Fisher Properties, Inc. v. Arden-Mayfair, Inc., ARDEN-MAYFAI

CourtUnited States State Supreme Court of Washington
Citation115 Wn.2d 364,798 P.2d 799
Docket NumberINC,Nos. 55135-9,55845-1,ARDEN-MAYFAI,s. 55135-9
PartiesFISHER PROPERTIES, INC., a Delaware corporation, Respondent, v., a Washington corporation, Appellant. En Banc
Decision Date18 October 1990

Page 364

115 Wn.2d 364
798 P.2d 799
FISHER PROPERTIES, INC., a Delaware corporation, Respondent,
ARDEN-MAYFAIR, INC., a Washington corporation, Appellant.
Nos. 55135-9, 55845-1.
Supreme Court of Washington,
En Banc.
Oct. 18, 1990.

[798 P.2d 801]

Page 366

Helsell, Fetterman, Martin, Todd & Hokanson, William A. Helsell, Bradley H. Bagshaw, Seattle, for appellant.

Graham & Dunn, Edward W. Pettigrew, Douglas C. Berry, Frederick O. Frederickson, Seattle, for respondent.

UTTER, Justice.

Arden-Mayfair, Inc. (Arden) appeals from a judgment entered by the trial court on remand from this court's decision in Fisher Properties, Inc. v. Arden-Mayfair, Inc., 106 Wash.2d 826, 726 P.2d 8 (1986). We affirm in part and reverse in part.

This case involves a dispute over Arden's obligations under a lease originally executed in 1923 between the parties' predecessors in interest. Arden's predecessor leased from Fisher's predecessor several lots on the Seattle tidelands for the purpose of building an ice cream manufacturing facility. The lease required the lessor to construct the building and the lessee to install all machinery and equipment necessary for the operation. Paragraph 27 of the lease made these installations part consideration for the lease. The lease also contained provisions requiring the lessee to repair the premises and to restore the premises to their original condition if the lessor so desired.

An addendum to the lease executed in 1926 incorporated most of the original lease but not paragraph 27. The lease was periodically renewed until 1978 when Arden gave 1-year notice of termination, as required by the lease, and vacated the property. Fisher exercised its option under the lease to require Arden to return the property to its original condition.

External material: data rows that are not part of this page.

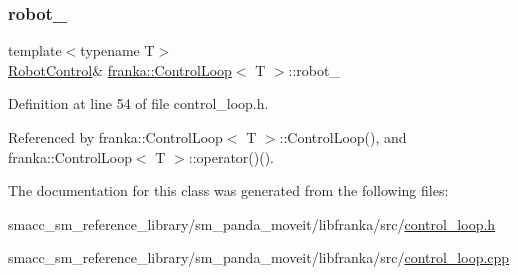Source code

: \subsubsection{\texorpdfstring{robot\+\_\+}{robot\_}}
{\footnotesize\ttfamily template$<$typename T$>$ \\
\hyperlink{classfranka_1_1RobotControl}{Robot\+Control}\& \hyperlink{classfranka_1_1ControlLoop}{franka\+::\+Control\+Loop}$<$ T $>$\+::robot\+\_\+\hspace{0.3cm}{\ttfamily [private]}}



Definition at line 54 of file control\+\_\+loop.\+h.



Referenced by franka\+::\+Control\+Loop$<$ T $>$\+::\+Control\+Loop(), and franka\+::\+Control\+Loop$<$ T $>$\+::operator()().



The documentation for this class was generated from the following files\+:\begin{DoxyCompactItemize}
\item 
smacc\+\_\+sm\+\_\+reference\+\_\+library/sm\+\_\+panda\+\_\+moveit/libfranka/src/\hyperlink{control__loop_8h}{control\+\_\+loop.\+h}\item 
smacc\+\_\+sm\+\_\+reference\+\_\+library/sm\+\_\+panda\+\_\+moveit/libfranka/src/\hyperlink{control__loop_8cpp}{control\+\_\+loop.\+cpp}\end{DoxyCompactItemize}
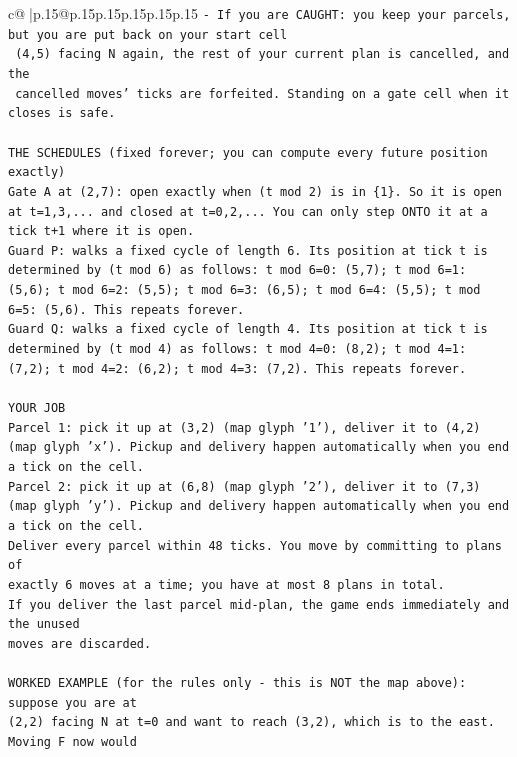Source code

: \documentclass{article}
\begin{document}
{\begin{supertabular}{c@{$\;$}|p{.15\linewidth}@{}p{.15\linewidth}p{.15\linewidth}p{.15\linewidth}p{.15\linewidth}p{.15\linewidth}}
{{{\texttt{{-} If you are CAUGHT: you keep your parcels, but you are put back on your start cell} \\
\texttt{  (4,5) facing N again, the rest of your current plan is cancelled, and the} \\
\texttt{  cancelled moves' ticks are forfeited. Standing on a gate cell when it closes is safe.} \\
\\ 
\texttt{THE SCHEDULES (fixed forever; you can compute every future position exactly)} \\
\texttt{Gate A at (2,7): open exactly when (t mod 2) is in \{1\}. So it is open at t=1,3,... and closed at t=0,2,... You can only step ONTO it at a tick t+1 where it is open.} \\
\texttt{Guard P: walks a fixed cycle of length 6. Its position at tick t is determined by (t mod 6) as follows: t mod 6=0: (5,7); t mod 6=1: (5,6); t mod 6=2: (5,5); t mod 6=3: (6,5); t mod 6=4: (5,5); t mod 6=5: (5,6). This repeats forever.} \\
\texttt{Guard Q: walks a fixed cycle of length 4. Its position at tick t is determined by (t mod 4) as follows: t mod 4=0: (8,2); t mod 4=1: (7,2); t mod 4=2: (6,2); t mod 4=3: (7,2). This repeats forever.} \\
\\ 
\texttt{YOUR JOB} \\
\texttt{Parcel 1: pick it up at (3,2) (map glyph '1'), deliver it to (4,2) (map glyph 'x'). Pickup and delivery happen automatically when you end a tick on the cell.} \\
\texttt{Parcel 2: pick it up at (6,8) (map glyph '2'), deliver it to (7,3) (map glyph 'y'). Pickup and delivery happen automatically when you end a tick on the cell.} \\
\texttt{Deliver every parcel within 48 ticks. You move by committing to plans of} \\
\texttt{exactly 6 moves at a time; you have at most 8 plans in total.} \\
\texttt{If you deliver the last parcel mid{-}plan, the game ends immediately and the unused} \\
\texttt{moves are discarded.} \\
\\ 
\texttt{WORKED EXAMPLE (for the rules only {-} this is NOT the map above): suppose you are at} \\
\texttt{(2,2) facing N at t=0 and want to reach (3,2), which is to the east. Moving F now would} \\
}}}
\end{supertabular}}
\end{document}

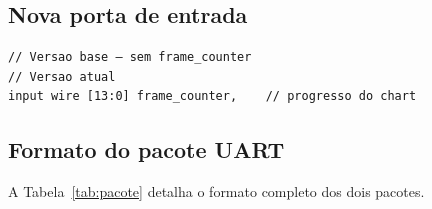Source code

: \documentclass[12pt, a4paper]{article}
\begin{document}
\subsection{Nova porta de entrada}

\begin{lstlisting}[caption={Declaração de porta adicionada ao packet\_sender}]
// Versao base — sem frame_counter
// Versao atual
input wire [13:0] frame_counter,    // progresso do chart
\end{lstlisting}

\subsection{Formato do pacote UART}

A Tabela~\ref{tab:pacote} detalha o formato completo dos dois pacotes.
\end{document}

In 1981, Fisher brought suit alleging Arden violated the repair and restoration clauses of the lease, and for failure to comply with building codes. In 1983, Fisher added a claim for commissive waste and requested treble damages. After an 11-week trial, the court held that Arden had breached its obligations under the lease and committed waste. The trial court interpreted original condition of the premises to mean the configuration before the installation of equipment

Page 367

and features pursuant to paragraph 27 of the original lease, and held that Arden did not return the premises to their original condition. The trial court awarded damages for repair and restoration costs, violation of building codes, lost rental, treble damages for waste and attorney fees.

Arden appealed directly to this court. In 1986, this court affirmed the damages for repair costs, lost rental and commissive waste, but reversed the awards for restoration costs, violation of codes, and attorney fees. Fisher Properties, Inc. v. Arden-Mayfair, Inc., 106 Wash.2d 826, 726 P.2d 8 (1986). The court held that installations made by Arden's predecessor during the construction of the building were part of the original condition and the lease did not require Arden to remove them. Fisher, 106 Wash.2d at 835, 726 P.2d 8. The court held that Arden was not subject to damages for code violations because no government authority had ordered Arden to make repairs or shut down for noncompliance and there was no evidence of such governmental[798 P.2d 802] orders. Fisher, at 842-43, 726 P.2d 8. The court reversed the attorney fees award because the trial court awarded Fisher almost all of its claimed attorney fees, but the statute authorized attorney fees only for the commissive waste claim. Fisher, at 849-50, 726 P.2d 8. The court ordered the trial court to award fees for only that time spent on the waste claim. Fisher, at 850, 726 P.2d 8.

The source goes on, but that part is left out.